# Ringneck dove just lost his same-sex mate if I get him new mate do I get another male



## at1575 (Aug 3, 2013)

My ring neck just lost it's mate (a stray cat got ahold of him) & I'm pretty sure that they were both males. I assume they were both males only because after all the mateing theyve done over the past 10yrs theyre were never any eggs laid. And I was wondering if I should get him a new mate & if so should I get another male since he's used to living with a male or do I get a female? 
Also I have no idea how old he is. We found them in a dirty parakeet cage in the alley by my house. The cage was so small we had to disassemble it just to get them out. So I was wondering if he is old, would getting a new & odviously younger mate pose more chance for conflict? 
Thanks.


----------



## Jay3 (May 4, 2008)

If you get another male, he will probably fight with the male you have now. Your bird may be used to another male, but the new one will probably not feel the same way. Get him a female.


----------



## spirit wings (Mar 29, 2008)

at1575 said:


> My ring neck just lost it's mate (a stray cat got ahold of him) & I'm pretty sure that they were both males. I assume they were both males only because after all the mateing theyve done over the past 10yrs theyre were never any eggs laid. And I was wondering if I should get him a new mate & if so should I get another male since he's used to living with a male or do I get a female?
> Also I have no idea how old he is.
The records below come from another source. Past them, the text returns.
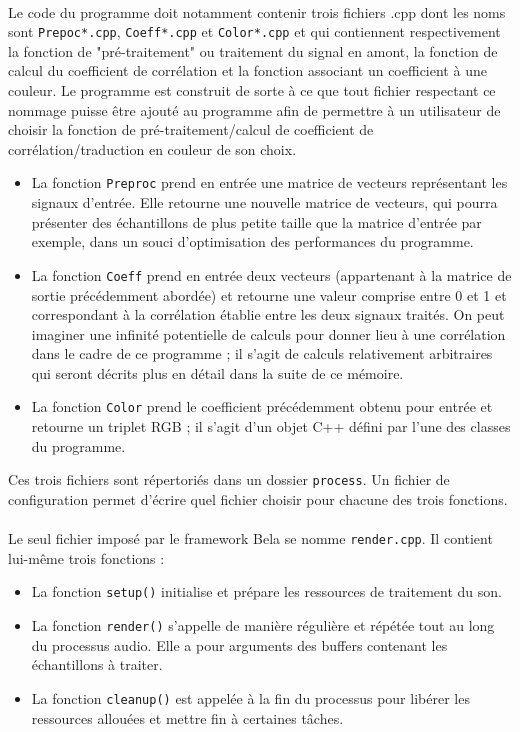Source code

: \paragraph{}
Le code du programme doit notamment contenir trois fichiers .cpp dont
les noms sont \verb!Prepoc*.cpp!, \verb!Coeff*.cpp! et
\verb!Color*.cpp! et qui contiennent respectivement la fonction de
"pré-traitement" ou traitement du signal en amont, la fonction de
calcul du coefficient de corrélation et la fonction associant un
coefficient à une couleur. Le programme est construit de sorte à ce
que tout fichier respectant ce nommage puisse être ajouté au programme
afin de permettre à un utilisateur de choisir la fonction de
pré-traitement/calcul de coefficient de
corrélation/traduction en couleur de son choix.
\begin{itemize}
	\item La fonction \verb!Preproc! prend en entrée une matrice de
	      vecteurs représentant les signaux d'entrée. Elle retourne une
	      nouvelle matrice de vecteurs, qui pourra présenter des
	      échantillons de plus petite taille que la matrice d'entrée par
	      exemple, dans un souci d'optimisation des performances du
	      programme.
	\item La fonction \verb!Coeff! prend en entrée deux vecteurs
	      (appartenant à la matrice de sortie précédemment abordée) et
	      retourne une valeur comprise entre 0 et 1 et correspondant à la
	      corrélation établie entre les deux signaux traités. On peut
	      imaginer une infinité potentielle de calculs pour donner lieu à
	      une corrélation dans le cadre de ce programme ; il s'agit de
	      calculs relativement arbitraires qui seront décrits plus en détail
	      dans la suite de ce mémoire.
	\item La fonction \verb!Color! prend le coefficient précédemment obtenu
	      pour entrée et retourne un triplet RGB ; il s'agit d'un objet C++
	      défini par l'une des classes du programme.
\end{itemize}
Ces trois fichiers sont répertoriés dans un dossier \verb!process!. Un
fichier de configuration permet d'écrire quel fichier choisir pour
chacune des trois fonctions.

\paragraph{}
Le seul fichier imposé par le framework Bela se nomme \verb!render.cpp!. Il
contient lui-même trois fonctions :
\begin{itemize}
	\item La fonction \verb!setup()! initialise et prépare les ressources de
	      traitement du son.
	\item La fonction \verb!render()! s'appelle de manière régulière et répétée
	      tout au long du processus audio. Elle a pour arguments des buffers
	      contenant les échantillons à traiter.
	\item La fonction \verb!cleanup()! est appelée à la fin du processus pour
	      libérer les ressources allouées et mettre fin à certaines tâches.
\end{itemize}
We found them in a dirty parakeet cage in the alley by my house. The cage was so small we had to disassemble it just to get them out. So I was wondering if he is old, would getting a new & odviously younger mate pose more chance for conflict?
> Thanks.


I would get a hen and introduce slowly, separate cages where they can see each other, if you let them out in doors do it in a neutral area, and keep watch, at some point they will want to pair up, some can right away, others may take time, you just don't want the new bird to get picked on by your cock bird. I'm not sure how the stray cat got your other bird but if it was in their cage you may want to put smaller wire on so predator claws can't reach in.


----------